• [WORK TO BE COMPLETED]: Scan the entries below. List each line with "Analysis".

• [EXERCISE DATA]:
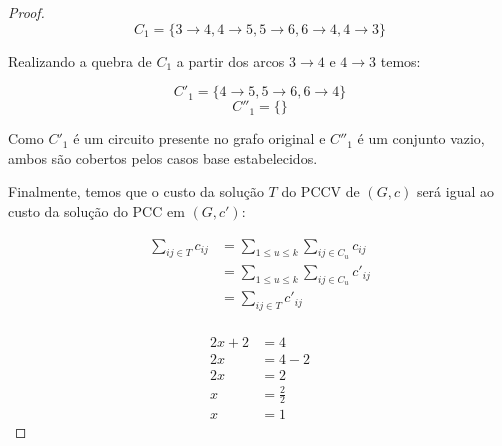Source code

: \begin{proof}
            \[
                C_1 = \{ 3\rightarrow 4, 4\rightarrow 5, 5\rightarrow 6, 6\rightarrow 4, 4\rightarrow 3 \}                
            \]

            Realizando a quebra de $C_1$ a partir dos arcos $3 \rightarrow 4$ e $4 \rightarrow 3$ temos:

            \[
                C'_1  = \{4 \rightarrow 5, 5\rightarrow 6, 6\rightarrow 4\}
            \]
            \[
                C''_1 = \{\}
            \] 

            Como $C'_1$ é um circuito presente no grafo original e $C''_1$ é um conjunto vazio, ambos são cobertos pelos casos base estabelecidos.

            Finalmente, temos que o custo da solução $T$ do PCCV de $(G, c)$ será igual ao custo da solução do PCC em $(G, c')$:

            \begin{align*}
                \sum_{ij \in T} c_{ij} &= \sum_{1 \leq u \leq k} \sum_{ij \in C_u} c_{ij} \\
                                       &= \sum_{1 \leq u \leq k} \sum_{ij \in C_u} c'_{ij} \\
                                       &= \sum_{ij \in T} c'_{ij} \\
            \end{align*}

            \begin{align*}
                2x + 2 &= 4 \\
                2x &= 4 - 2 \\
                2x &= 2 \\
                x &= \frac{2}{2} \\
                x &= 1
            \end{align*}

        \end{proof}

%
%
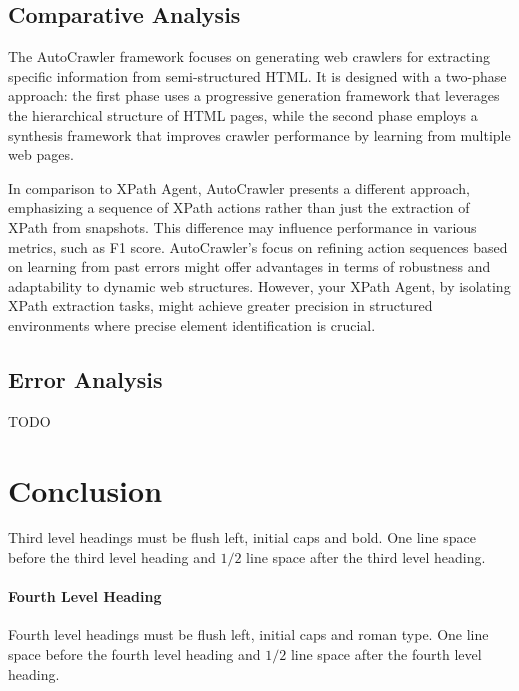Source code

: \documentclass[a4paper]{article}
\begin{document}
\subsection{Comparative Analysis} 
The AutoCrawler\cite{huang2024autoscraperprogressiveunderstandingweb} framework focuses on generating web crawlers for extracting specific information from semi-structured HTML. 
It is designed with a two-phase approach: the first phase uses a progressive generation framework that leverages the hierarchical 
structure of HTML pages, while the second phase employs a synthesis framework that improves crawler performance by learning from 
multiple web pages. 

In comparison to XPath Agent, AutoCrawler presents a different approach, emphasizing a sequence of XPath actions rather than just the extraction of XPath from snapshots. This difference may influence performance in various metrics, such as F1 score. 
AutoCrawler's focus on refining action sequences based on learning from past errors might offer advantages in terms of robustness 
and adaptability to dynamic web structures. However, your XPath Agent, by isolating XPath extraction tasks, might achieve greater 
precision in structured environments where precise element identification is crucial.

\subsection{Error Analysis} TODO



\section{Conclusion }

Third level headings must be flush left, initial caps and bold.
One line space before the third level heading and $1/2$ line
space after the third level heading.

\paragraph{Fourth Level Heading}

Fourth level headings must be flush left, initial caps and roman type.
One line space before the fourth level heading and $1/2$ line
space after the fourth level heading.

% 
{}

\clearpage
\onecolumn
\end{document}
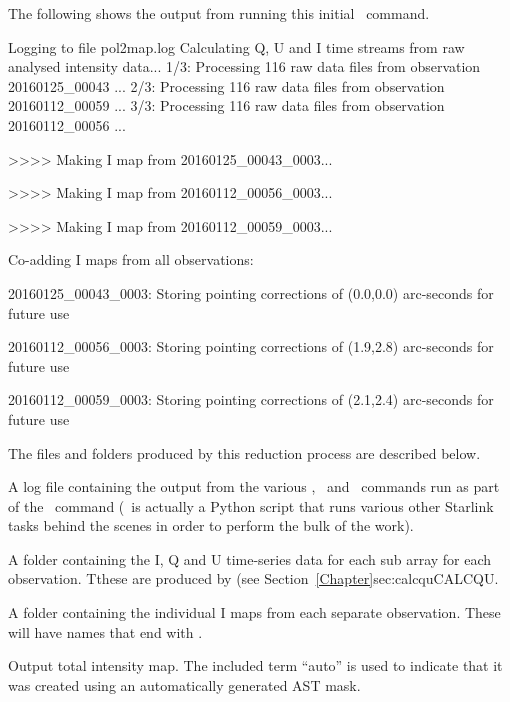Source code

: The following shows the output from running this initial \poltwomap\
command.

\begin{terminalv}
Logging to file pol2map.log
Calculating Q, U and I time streams from raw analysed intensity data...
   1/3: Processing 116 raw data files from observation 20160125_00043 ...
   2/3: Processing 116 raw data files from observation 20160112_00059 ...
   3/3: Processing 116 raw data files from observation 20160112_00056 ...

>>>>   Making I map from 20160125_00043_0003...

>>>>   Making I map from 20160112_00056_0003...

>>>>   Making I map from 20160112_00059_0003...

Co-adding I maps from all observations:

20160125_00043_0003: Storing pointing corrections of (0.0,0.0) arc-seconds
for future use

20160112_00056_0003: Storing pointing corrections of (1.9,2.8) arc-seconds
for future use

20160112_00059_0003: Storing pointing corrections of (2.1,2.4) arc-seconds
for future use

\end{terminalv}

The files and folders produced by this reduction process are described below.

\begin{aligndesc}
\item[\file{pol2map.log}] A log file containing the output from the
  various \SMURF, \KAPPA\ and \POLPACK\ commands run as part of the \poltwomap\
  command (\poltwomap\ is actually a Python script that runs various other
  Starlink tasks behind the scenes in order to perform the bulk of the work).

\item[\file{qudata/}] A folder containing the I, Q and U time-series data
  for each sub array for each observation. Tthese are produced by
  \task{calcqu} (see Section~\cref{Chapter}{sec:calcqu}{CALCQU}.

\item[\file{maps/}] A folder containing the individual I maps from
  each separate observation. These will have names that end with
  \file{$\_$imap.sdf}.

\item[\file{iauto.sdf}] Output total intensity map. The included term ``auto'' is
used to indicate that it was created using an automatically generated
AST mask.

\end{aligndesc}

• [SOLUTION TO THIS PROBLEM]:
\subsection{Comparative Analysis} 
\subsection{Error Analysis} TODO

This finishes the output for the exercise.